**Instructions to follow:** From first line to last, print the records exactly, but leave out the pictures.
+++ Information +++
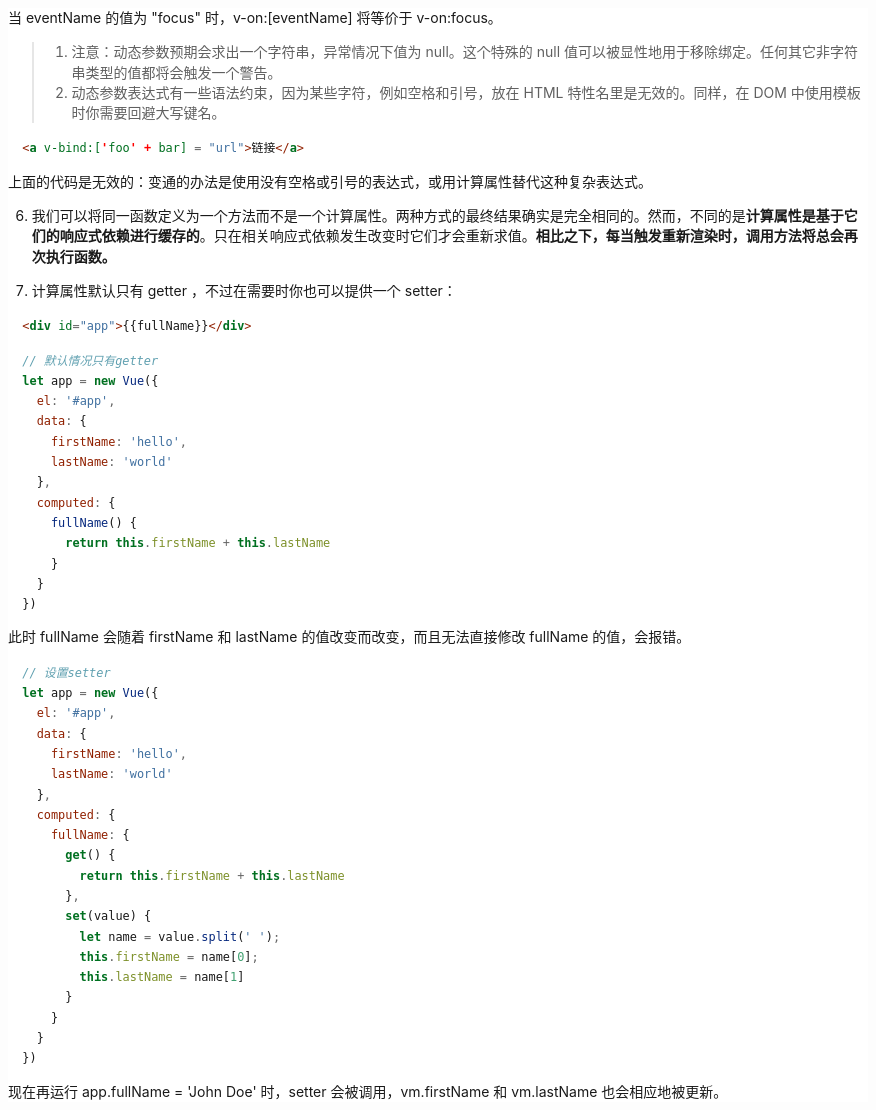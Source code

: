 当 eventName 的值为 "focus" 时，v-on:[eventName] 将等价于 v-on:focus。
>1. 注意：动态参数预期会求出一个字符串，异常情况下值为 null。这个特殊的 null 值可以被显性地用于移除绑定。任何其它非字符串类型的值都将会触发一个警告。
>2. 动态参数表达式有一些语法约束，因为某些字符，例如空格和引号，放在 HTML 特性名里是无效的。同样，在 DOM 中使用模板时你需要回避大写键名。

  ```html
    <a v-bind:['foo' + bar] = "url">链接</a>
  ```
  上面的代码是无效的：变通的办法是使用没有空格或引号的表达式，或用计算属性替代这种复杂表达式。
  
6. 我们可以将同一函数定义为一个方法而不是一个计算属性。两种方式的最终结果确实是完全相同的。然而，不同的是**计算属性是基于它们的响应式依赖进行缓存的**。只在相关响应式依赖发生改变时它们才会重新求值。**相比之下，每当触发重新渲染时，调用方法将总会再次执行函数。**

7. 计算属性默认只有 getter ，不过在需要时你也可以提供一个 setter：
```html
  <div id="app">{{fullName}}</div>
```
```javascript
  // 默认情况只有getter
  let app = new Vue({
    el: '#app',
    data: {
      firstName: 'hello',
      lastName: 'world'
    },
    computed: {
      fullName() {
        return this.firstName + this.lastName
      }
    }
  })
```
此时 fullName 会随着 firstName 和 lastName 的值改变而改变，而且无法直接修改 fullName 的值，会报错。
```javascript
  // 设置setter
  let app = new Vue({
    el: '#app',
    data: {
      firstName: 'hello',
      lastName: 'world'
    },
    computed: {
      fullName: {
        get() {
          return this.firstName + this.lastName
        },
        set(value) {
          let name = value.split(' ');
          this.firstName = name[0];
          this.lastName = name[1]
        }
      }
    }
  })
```
现在再运行 app.fullName = 'John Doe' 时，setter 会被调用，vm.firstName 和 vm.lastName 也会相应地被更新。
+++
**Task answer:**
Source code

: 当 eventName 的值为 "focus" 时，v-on:[eventName] 将等价于 v-on:focus。
>1. 注意：动态参数预期会求出一个字符串，异常情况下值为 null。这个特殊的 null 值可以被显性地用于移除绑定。任何其它非字符串类型的值都将会触发一个警告。
>2. 动态参数表达式有一些语法约束，因为某些字符，例如空格和引号，放在 HTML 特性名里是无效的。同样，在 DOM 中使用模板时你需要回避大写键名。

  ```html
    <a v-bind:['foo' + bar] = "url">链接</a>
  ```
  上面的代码是无效的：变通的办法是使用没有空格或引号的表达式，或用计算属性替代这种复杂表达式。
  
6. 我们可以将同一函数定义为一个方法而不是一个计算属性。两种方式的最终结果确实是完全相同的。然而，不同的是**计算属性是基于它们的响应式依赖进行缓存的**。只在相关响应式依赖发生改变时它们才会重新求值。**相比之下，每当触发重新渲染时，调用方法将总会再次执行函数。**

7. 计算属性默认只有 getter ，不过在需要时你也可以提供一个 setter：
```html
  <div id="app">{{fullName}}</div>
```
```javascript
  // 默认情况只有getter
  let app = new Vue({
    el: '#app',
    data: {
      firstName: 'hello',
      lastName: 'world'
    },
    computed: {
      fullName() {
        return this.firstName + this.lastName
      }
    }
  })
```
此时 fullName 会随着 firstName 和 lastName 的值改变而改变，而且无法直接修改 fullName 的值，会报错。
```javascript
  // 设置setter
  let app = new Vue({
    el: '#app',
    data: {
      firstName: 'hello',
      lastName: 'world'
    },
    computed: {
      fullName: {
        get() {
          return this.firstName + this.lastName
        },
        set(value) {
          let name = value.split(' ');
          this.firstName = name[0];
          this.lastName = name[1]
        }
      }
    }
  })
```
现在再运行 app.fullName = 'John Doe' 时，setter 会被调用，vm.firstName 和 vm.lastName 也会相应地被更新。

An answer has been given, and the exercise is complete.